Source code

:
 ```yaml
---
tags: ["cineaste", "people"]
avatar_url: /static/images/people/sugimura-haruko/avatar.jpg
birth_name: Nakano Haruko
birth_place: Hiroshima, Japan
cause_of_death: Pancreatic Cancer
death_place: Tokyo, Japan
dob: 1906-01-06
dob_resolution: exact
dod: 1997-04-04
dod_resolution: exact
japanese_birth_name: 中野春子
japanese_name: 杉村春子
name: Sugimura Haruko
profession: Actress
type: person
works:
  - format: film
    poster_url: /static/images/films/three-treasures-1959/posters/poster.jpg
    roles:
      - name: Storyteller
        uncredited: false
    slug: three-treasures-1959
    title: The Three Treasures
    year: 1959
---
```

§

#### What is required
Every record above must be printed again exactly.

#### Task answer
Source code

:
 ```yaml
---
tags: ["cineaste", "people"]
avatar_url: /static/images/people/sugimura-haruko/avatar.jpg
birth_name: Nakano Haruko
birth_place: Hiroshima, Japan
cause_of_death: Pancreatic Cancer
death_place: Tokyo, Japan
dob: 1906-01-06
dob_resolution: exact
dod: 1997-04-04
dod_resolution: exact
japanese_birth_name: 中野春子
japanese_name: 杉村春子
name: Sugimura Haruko
profession: Actress
type: person
works:
  - format: film
    poster_url: /static/images/films/three-treasures-1959/posters/poster.jpg
    roles:
      - name: Storyteller
        uncredited: false
    slug: three-treasures-1959
    title: The Three Treasures
    year: 1959
---
```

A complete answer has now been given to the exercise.